In the entries that follow, how many lines hold "helpful"? Nothing but the number is expected.

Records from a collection
★ ★ ★ ★

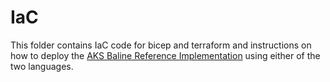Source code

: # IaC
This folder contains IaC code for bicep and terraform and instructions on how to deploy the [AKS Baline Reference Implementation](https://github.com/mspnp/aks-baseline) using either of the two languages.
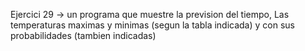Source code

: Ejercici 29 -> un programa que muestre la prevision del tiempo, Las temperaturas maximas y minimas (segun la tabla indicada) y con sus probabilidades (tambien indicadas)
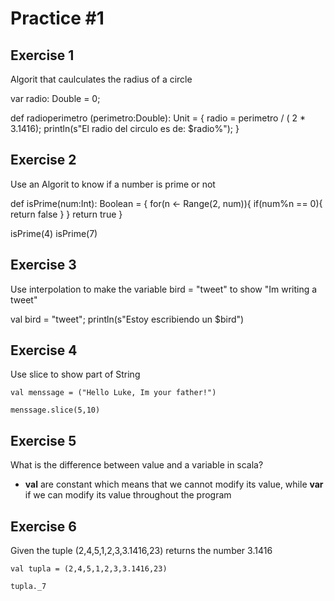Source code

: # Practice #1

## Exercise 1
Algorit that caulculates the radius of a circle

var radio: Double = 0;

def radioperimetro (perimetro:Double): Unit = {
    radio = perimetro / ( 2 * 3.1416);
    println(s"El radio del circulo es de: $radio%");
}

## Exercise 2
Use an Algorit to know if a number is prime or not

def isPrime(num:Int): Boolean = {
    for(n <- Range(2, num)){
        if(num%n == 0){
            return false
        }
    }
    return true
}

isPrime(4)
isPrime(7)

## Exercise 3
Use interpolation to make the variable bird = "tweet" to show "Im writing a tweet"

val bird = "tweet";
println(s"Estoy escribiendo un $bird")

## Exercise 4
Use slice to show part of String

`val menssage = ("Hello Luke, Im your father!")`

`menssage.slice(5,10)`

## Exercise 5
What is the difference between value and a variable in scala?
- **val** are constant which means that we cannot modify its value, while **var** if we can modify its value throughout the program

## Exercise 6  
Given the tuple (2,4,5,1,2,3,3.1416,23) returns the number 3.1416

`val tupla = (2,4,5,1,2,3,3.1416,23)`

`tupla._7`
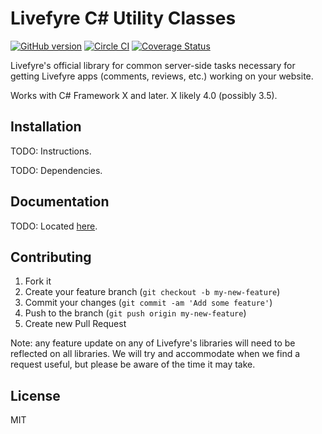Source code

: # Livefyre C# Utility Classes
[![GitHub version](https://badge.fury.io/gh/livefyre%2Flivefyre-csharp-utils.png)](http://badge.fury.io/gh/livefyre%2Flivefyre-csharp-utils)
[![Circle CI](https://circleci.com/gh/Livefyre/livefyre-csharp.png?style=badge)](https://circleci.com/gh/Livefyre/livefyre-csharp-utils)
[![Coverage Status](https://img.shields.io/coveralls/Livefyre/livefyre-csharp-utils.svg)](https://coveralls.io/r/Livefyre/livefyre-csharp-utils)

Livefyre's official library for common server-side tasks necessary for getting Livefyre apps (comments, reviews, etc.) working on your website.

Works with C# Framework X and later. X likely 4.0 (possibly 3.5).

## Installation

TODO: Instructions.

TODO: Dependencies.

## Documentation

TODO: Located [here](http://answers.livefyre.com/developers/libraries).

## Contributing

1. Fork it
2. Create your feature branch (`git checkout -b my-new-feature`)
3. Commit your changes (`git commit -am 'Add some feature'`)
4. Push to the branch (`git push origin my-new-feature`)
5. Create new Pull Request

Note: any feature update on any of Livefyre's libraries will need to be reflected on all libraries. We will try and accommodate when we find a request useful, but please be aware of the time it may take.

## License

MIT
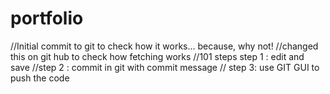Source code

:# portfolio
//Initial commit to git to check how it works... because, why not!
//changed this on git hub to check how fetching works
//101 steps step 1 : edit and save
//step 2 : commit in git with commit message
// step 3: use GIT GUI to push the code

★ ★ ★ ★

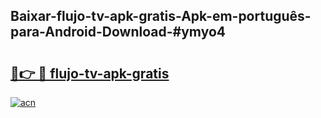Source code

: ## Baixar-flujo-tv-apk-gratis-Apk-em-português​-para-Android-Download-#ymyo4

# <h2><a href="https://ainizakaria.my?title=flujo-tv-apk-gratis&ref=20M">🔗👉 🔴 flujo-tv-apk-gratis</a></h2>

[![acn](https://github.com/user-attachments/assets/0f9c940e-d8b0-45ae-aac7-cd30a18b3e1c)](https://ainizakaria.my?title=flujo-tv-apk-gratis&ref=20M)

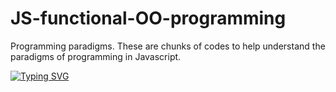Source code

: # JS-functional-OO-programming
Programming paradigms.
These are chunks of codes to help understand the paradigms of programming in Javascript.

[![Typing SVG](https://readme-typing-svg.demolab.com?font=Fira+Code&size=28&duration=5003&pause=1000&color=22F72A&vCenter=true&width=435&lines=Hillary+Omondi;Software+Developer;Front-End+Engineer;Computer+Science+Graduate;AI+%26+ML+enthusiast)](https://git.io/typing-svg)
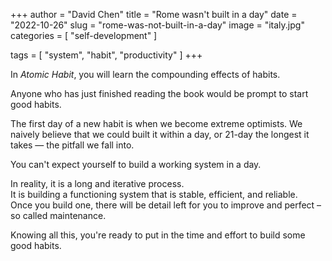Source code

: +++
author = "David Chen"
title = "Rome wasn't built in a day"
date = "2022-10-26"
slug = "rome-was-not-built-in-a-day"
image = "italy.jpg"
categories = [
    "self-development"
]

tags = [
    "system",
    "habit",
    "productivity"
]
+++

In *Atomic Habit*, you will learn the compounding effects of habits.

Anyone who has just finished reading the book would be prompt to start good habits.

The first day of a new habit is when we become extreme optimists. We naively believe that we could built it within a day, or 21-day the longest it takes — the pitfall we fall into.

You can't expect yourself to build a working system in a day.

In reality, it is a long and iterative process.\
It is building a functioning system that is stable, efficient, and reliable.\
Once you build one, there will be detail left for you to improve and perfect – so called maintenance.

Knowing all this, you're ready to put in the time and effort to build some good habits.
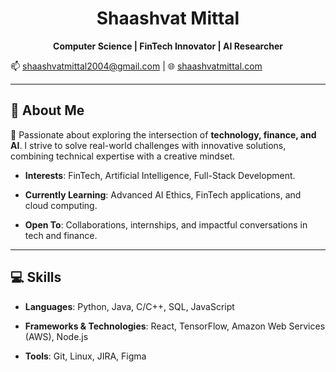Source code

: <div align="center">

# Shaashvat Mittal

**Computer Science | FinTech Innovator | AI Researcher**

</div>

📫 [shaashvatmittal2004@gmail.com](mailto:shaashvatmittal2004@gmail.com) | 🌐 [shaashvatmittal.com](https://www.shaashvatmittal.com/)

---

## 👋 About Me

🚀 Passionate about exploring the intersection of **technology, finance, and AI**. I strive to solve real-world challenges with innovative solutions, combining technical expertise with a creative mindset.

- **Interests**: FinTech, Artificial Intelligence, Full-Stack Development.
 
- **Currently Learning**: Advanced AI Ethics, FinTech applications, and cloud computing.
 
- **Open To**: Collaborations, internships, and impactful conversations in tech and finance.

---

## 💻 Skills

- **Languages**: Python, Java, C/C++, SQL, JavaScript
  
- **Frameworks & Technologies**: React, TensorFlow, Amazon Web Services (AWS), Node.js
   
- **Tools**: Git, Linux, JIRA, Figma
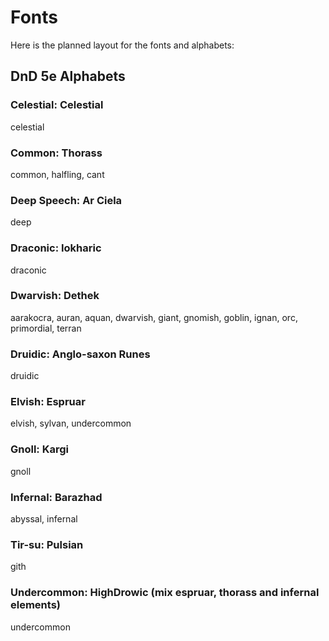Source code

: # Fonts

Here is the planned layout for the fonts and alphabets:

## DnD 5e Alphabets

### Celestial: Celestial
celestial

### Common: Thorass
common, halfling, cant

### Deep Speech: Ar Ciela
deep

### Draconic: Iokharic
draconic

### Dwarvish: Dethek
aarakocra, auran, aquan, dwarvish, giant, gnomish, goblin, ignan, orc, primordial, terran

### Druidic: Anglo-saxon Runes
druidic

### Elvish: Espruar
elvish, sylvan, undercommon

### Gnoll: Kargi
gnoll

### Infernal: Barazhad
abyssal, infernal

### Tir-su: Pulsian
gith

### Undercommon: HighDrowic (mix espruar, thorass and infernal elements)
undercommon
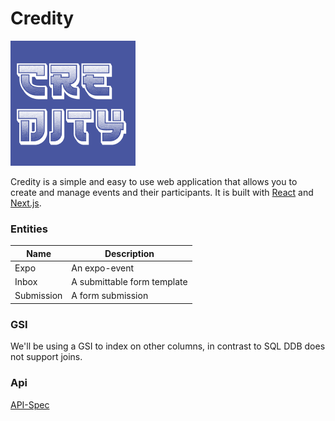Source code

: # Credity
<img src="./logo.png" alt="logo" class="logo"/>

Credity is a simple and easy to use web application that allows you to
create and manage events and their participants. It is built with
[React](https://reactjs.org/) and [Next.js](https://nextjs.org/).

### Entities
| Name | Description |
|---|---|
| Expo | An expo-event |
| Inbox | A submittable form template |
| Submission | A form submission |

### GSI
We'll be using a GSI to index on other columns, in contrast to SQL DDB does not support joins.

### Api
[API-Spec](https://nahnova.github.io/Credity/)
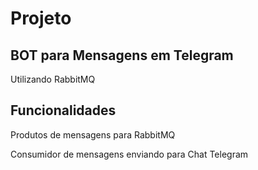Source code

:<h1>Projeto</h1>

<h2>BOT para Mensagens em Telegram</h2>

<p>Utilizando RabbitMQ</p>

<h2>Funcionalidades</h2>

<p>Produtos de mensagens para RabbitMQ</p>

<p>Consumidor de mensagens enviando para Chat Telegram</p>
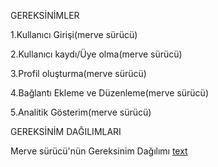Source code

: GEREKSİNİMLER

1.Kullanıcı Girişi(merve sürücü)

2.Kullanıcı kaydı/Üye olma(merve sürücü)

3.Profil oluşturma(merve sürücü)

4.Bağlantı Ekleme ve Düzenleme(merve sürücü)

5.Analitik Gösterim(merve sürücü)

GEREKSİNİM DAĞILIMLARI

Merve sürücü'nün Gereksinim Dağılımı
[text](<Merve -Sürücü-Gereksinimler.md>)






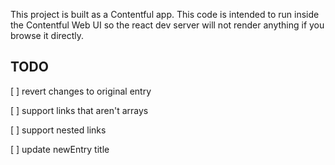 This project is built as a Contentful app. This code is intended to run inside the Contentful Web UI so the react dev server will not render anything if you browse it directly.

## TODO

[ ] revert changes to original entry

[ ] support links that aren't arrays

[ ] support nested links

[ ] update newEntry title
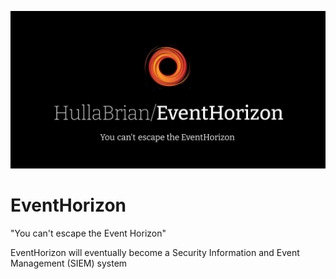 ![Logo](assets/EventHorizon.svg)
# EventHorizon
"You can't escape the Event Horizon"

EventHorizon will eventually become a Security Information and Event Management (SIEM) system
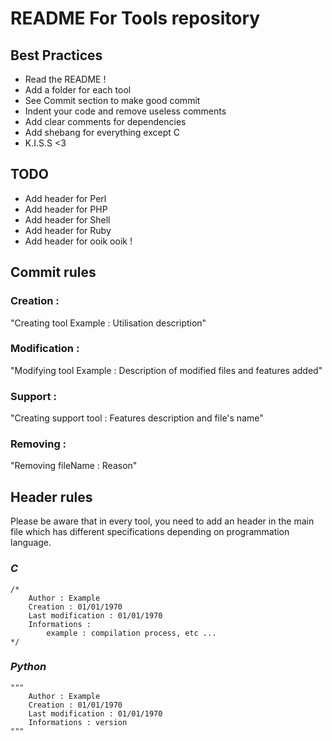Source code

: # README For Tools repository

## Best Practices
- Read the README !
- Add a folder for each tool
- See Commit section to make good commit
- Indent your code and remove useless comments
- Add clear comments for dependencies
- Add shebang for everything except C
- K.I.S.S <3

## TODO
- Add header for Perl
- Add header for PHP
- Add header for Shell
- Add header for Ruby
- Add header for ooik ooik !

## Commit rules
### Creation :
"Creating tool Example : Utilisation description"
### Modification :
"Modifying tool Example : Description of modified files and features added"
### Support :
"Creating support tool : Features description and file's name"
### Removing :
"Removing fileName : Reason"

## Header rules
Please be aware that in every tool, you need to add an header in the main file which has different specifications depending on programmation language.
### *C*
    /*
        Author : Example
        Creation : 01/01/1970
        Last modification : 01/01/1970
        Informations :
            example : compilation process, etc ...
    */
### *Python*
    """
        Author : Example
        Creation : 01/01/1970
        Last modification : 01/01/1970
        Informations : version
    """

★ ★ ★ ★

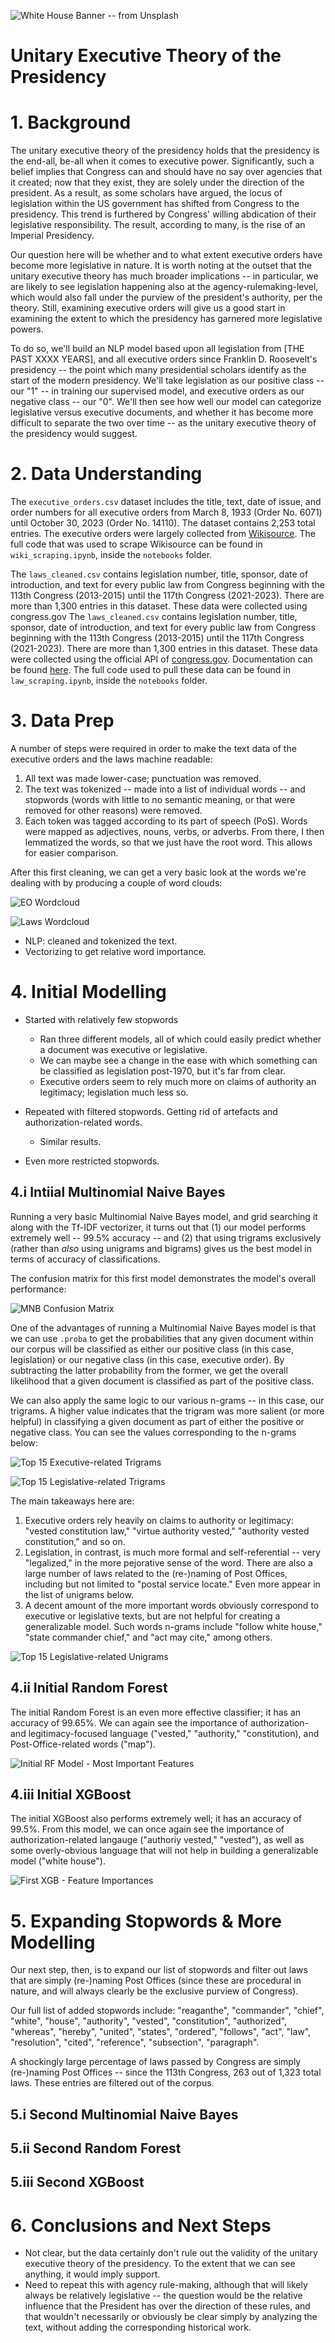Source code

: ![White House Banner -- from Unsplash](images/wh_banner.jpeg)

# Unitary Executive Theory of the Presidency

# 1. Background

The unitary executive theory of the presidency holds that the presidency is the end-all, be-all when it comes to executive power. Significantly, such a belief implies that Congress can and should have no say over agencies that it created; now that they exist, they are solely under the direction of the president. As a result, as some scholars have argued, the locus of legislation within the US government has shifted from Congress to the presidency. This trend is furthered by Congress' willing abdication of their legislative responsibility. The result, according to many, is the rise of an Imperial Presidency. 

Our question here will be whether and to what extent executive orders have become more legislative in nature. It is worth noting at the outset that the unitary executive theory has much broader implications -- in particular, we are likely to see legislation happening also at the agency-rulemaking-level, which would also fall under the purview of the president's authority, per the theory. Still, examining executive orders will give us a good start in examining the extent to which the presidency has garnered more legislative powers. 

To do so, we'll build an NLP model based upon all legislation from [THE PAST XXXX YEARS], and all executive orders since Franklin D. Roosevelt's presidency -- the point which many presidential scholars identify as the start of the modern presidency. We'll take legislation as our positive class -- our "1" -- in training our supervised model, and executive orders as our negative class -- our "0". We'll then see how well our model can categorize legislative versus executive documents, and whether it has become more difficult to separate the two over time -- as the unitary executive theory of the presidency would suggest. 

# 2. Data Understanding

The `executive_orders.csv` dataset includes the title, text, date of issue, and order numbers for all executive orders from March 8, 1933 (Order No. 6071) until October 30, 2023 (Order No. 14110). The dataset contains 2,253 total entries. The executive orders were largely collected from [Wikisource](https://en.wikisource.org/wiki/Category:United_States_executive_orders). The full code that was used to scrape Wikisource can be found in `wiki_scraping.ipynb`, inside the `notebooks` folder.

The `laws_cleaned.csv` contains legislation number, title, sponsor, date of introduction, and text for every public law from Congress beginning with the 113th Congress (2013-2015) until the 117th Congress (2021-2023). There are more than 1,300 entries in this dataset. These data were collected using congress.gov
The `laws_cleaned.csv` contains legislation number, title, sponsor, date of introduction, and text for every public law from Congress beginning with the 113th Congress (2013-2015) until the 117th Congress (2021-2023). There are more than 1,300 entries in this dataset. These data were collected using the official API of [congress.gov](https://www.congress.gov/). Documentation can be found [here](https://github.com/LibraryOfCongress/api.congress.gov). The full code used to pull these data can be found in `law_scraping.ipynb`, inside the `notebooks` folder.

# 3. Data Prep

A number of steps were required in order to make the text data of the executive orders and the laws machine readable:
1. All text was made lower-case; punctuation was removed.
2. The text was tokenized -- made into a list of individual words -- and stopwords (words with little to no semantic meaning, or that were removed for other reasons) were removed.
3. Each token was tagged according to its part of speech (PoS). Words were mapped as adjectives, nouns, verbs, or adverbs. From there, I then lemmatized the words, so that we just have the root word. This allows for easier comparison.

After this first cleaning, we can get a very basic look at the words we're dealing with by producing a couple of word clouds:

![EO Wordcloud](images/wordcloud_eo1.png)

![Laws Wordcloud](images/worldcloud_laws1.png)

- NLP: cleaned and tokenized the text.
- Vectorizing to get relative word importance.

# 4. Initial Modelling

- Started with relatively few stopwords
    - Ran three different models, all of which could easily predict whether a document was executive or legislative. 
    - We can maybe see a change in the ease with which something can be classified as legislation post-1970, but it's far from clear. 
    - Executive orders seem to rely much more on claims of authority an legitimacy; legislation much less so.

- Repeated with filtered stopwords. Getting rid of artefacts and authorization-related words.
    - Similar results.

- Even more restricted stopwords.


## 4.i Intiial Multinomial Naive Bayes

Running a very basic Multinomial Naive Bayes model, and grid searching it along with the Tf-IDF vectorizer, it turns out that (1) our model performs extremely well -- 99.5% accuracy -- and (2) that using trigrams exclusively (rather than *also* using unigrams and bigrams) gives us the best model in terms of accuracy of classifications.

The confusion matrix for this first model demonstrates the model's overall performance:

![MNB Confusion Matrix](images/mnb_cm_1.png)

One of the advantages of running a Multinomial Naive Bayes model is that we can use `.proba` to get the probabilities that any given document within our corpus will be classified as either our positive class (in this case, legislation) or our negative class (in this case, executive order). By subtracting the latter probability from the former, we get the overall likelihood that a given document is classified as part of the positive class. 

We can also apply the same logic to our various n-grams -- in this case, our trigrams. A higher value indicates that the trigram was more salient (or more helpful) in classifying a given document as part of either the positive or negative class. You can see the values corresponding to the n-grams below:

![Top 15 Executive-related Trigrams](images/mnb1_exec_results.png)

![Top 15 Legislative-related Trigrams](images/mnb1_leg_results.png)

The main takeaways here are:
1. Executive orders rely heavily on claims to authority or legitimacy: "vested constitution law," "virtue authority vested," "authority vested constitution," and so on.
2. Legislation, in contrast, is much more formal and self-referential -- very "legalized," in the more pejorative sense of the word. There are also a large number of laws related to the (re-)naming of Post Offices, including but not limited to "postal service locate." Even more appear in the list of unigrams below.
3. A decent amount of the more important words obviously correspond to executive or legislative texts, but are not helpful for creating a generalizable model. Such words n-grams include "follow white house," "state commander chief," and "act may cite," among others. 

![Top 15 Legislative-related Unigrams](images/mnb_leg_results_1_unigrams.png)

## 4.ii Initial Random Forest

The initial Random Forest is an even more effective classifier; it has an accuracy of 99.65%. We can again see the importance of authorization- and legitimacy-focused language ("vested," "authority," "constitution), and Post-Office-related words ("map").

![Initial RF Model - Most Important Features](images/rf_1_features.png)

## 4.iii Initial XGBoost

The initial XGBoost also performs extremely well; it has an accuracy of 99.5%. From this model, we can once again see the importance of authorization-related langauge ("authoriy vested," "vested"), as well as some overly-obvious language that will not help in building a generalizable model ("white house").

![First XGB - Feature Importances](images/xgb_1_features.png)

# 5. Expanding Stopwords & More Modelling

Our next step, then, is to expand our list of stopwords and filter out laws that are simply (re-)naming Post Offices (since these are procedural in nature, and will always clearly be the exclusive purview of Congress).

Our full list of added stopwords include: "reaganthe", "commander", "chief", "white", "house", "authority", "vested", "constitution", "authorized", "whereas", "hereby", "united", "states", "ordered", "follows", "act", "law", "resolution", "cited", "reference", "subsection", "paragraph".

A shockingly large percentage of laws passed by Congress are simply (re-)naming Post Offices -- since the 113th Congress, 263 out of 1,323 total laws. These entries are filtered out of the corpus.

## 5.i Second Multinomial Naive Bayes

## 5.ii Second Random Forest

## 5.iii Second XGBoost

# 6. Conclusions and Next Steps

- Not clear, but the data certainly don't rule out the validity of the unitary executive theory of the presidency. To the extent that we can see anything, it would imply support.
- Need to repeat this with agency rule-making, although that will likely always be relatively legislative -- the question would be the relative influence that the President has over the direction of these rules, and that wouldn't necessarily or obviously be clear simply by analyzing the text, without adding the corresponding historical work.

★ ★ ★ ★

ANSWER TO THIS EXERCISE:
2